→ **About this exercise**: Reprint the lines below as they are, minus the pictures.
╭─ Records shown
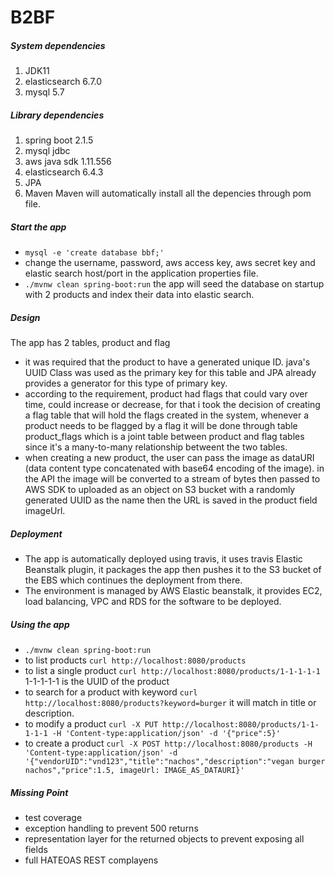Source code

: # B2BF
##### System dependencies
1. JDK11
1. elasticsearch 6.7.0
1. mysql 5.7
##### Library dependencies
1. spring boot 2.1.5
1. mysql jdbc
1. aws java sdk 1.11.556
1. elasticsearch 6.4.3
1. JPA
1. Maven
Maven will automatically install all the depencies through pom file.

##### Start the app
- `mysql -e 'create database bbf;'`
- change the username, password, aws access key, aws secret key and elastic search host/port in the application properties file.
- `./mvnw clean spring-boot:run`
the app will seed the database on startup with 2 products and index their data into elastic search.

 ##### Design
The app has 2 tables, product and flag
 - it was required that the product to have a generated unique ID. java's UUID Class was used as the primary key for this table and JPA already provides a generator for this type of primary key.
 - according to the requirement, product had flags that could vary over time, could increase or decrease, for that i took the decision of creating a flag table that will hold the flags created in the system, whenever a product needs to be flagged by a flag it will be done through table product_flags which is a joint table between product and flag tables since it's a many-to-many relationship betweent the two tables.
 - when creating a new product, the user can pass the image as dataURI (data content type concatenated with base64 encoding of the image). in the API the image will be converted to a stream of bytes then passed to AWS SDK to uploaded as an object on S3 bucket with a randomly generated UUID as the name then the URL is saved in the product field imageUrl.
 
 ##### Deployment
 - The app is automatically deployed using travis, it uses travis Elastic Beanstalk plugin, it packages the app then pushes it to the S3 bucket of the EBS which continues the deployment from there.
 - The environment is managed by AWS Elastic beanstalk, it provides EC2, load balancing, VPC and RDS for the software to be deployed.

##### Using the app
- `./mvnw clean spring-boot:run`
- to list products `curl http://localhost:8080/products`
- to list a single product `curl http://localhost:8080/products/1-1-1-1-1` 1-1-1-1-1 is the UUID of the product
- to search for a product with keyword `curl http://localhost:8080/products?keyword=burger` it will match in title or description.
- to modify a product `curl -X PUT http://localhost:8080/products/1-1-1-1-1 -H 'Content-type:application/json' -d '{"price":5}'`
- to create a product `curl -X POST http://localhost:8080/products -H 'Content-type:application/json' -d '{"vendorUID":"vnd123","title":"nachos","description":"vegan burger nachos","price":1.5, imageUrl: IMAGE_AS_DATAURI}'`

##### Missing Point
- test coverage 
- exception handling to prevent 500 returns
- representation layer for the returned objects to prevent exposing all fields 
- full HATEOAS REST complayens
╰─
→ **Output for this task**:
Source code

: # B2BF
##### System dependencies
1. JDK11
1. elasticsearch 6.7.0
1. mysql 5.7
##### Library dependencies
1. spring boot 2.1.5
1. mysql jdbc
1. aws java sdk 1.11.556
1. elasticsearch 6.4.3
1. JPA
1. Maven
Maven will automatically install all the depencies through pom file.

##### Start the app
- `mysql -e 'create database bbf;'`
- change the username, password, aws access key, aws secret key and elastic search host/port in the application properties file.
- `./mvnw clean spring-boot:run`
the app will seed the database on startup with 2 products and index their data into elastic search.

 ##### Design
The app has 2 tables, product and flag
 - it was required that the product to have a generated unique ID. java's UUID Class was used as the primary key for this table and JPA already provides a generator for this type of primary key.
 - according to the requirement, product had flags that could vary over time, could increase or decrease, for that i took the decision of creating a flag table that will hold the flags created in the system, whenever a product needs to be flagged by a flag it will be done through table product_flags which is a joint table between product and flag tables since it's a many-to-many relationship betweent the two tables.
 - when creating a new product, the user can pass the image as dataURI (data content type concatenated with base64 encoding of the image). in the API the image will be converted to a stream of bytes then passed to AWS SDK to uploaded as an object on S3 bucket with a randomly generated UUID as the name then the URL is saved in the product field imageUrl.
 
 ##### Deployment
 - The app is automatically deployed using travis, it uses travis Elastic Beanstalk plugin, it packages the app then pushes it to the S3 bucket of the EBS which continues the deployment from there.
 - The environment is managed by AWS Elastic beanstalk, it provides EC2, load balancing, VPC and RDS for the software to be deployed.

##### Using the app
- `./mvnw clean spring-boot:run`
- to list products `curl http://localhost:8080/products`
- to list a single product `curl http://localhost:8080/products/1-1-1-1-1` 1-1-1-1-1 is the UUID of the product
- to search for a product with keyword `curl http://localhost:8080/products?keyword=burger` it will match in title or description.
- to modify a product `curl -X PUT http://localhost:8080/products/1-1-1-1-1 -H 'Content-type:application/json' -d '{"price":5}'`
- to create a product `curl -X POST http://localhost:8080/products -H 'Content-type:application/json' -d '{"vendorUID":"vnd123","title":"nachos","description":"vegan burger nachos","price":1.5, imageUrl: IMAGE_AS_DATAURI}'`

##### Missing Point
- test coverage 
- exception handling to prevent 500 returns
- representation layer for the returned objects to prevent exposing all fields 
- full HATEOAS REST complayens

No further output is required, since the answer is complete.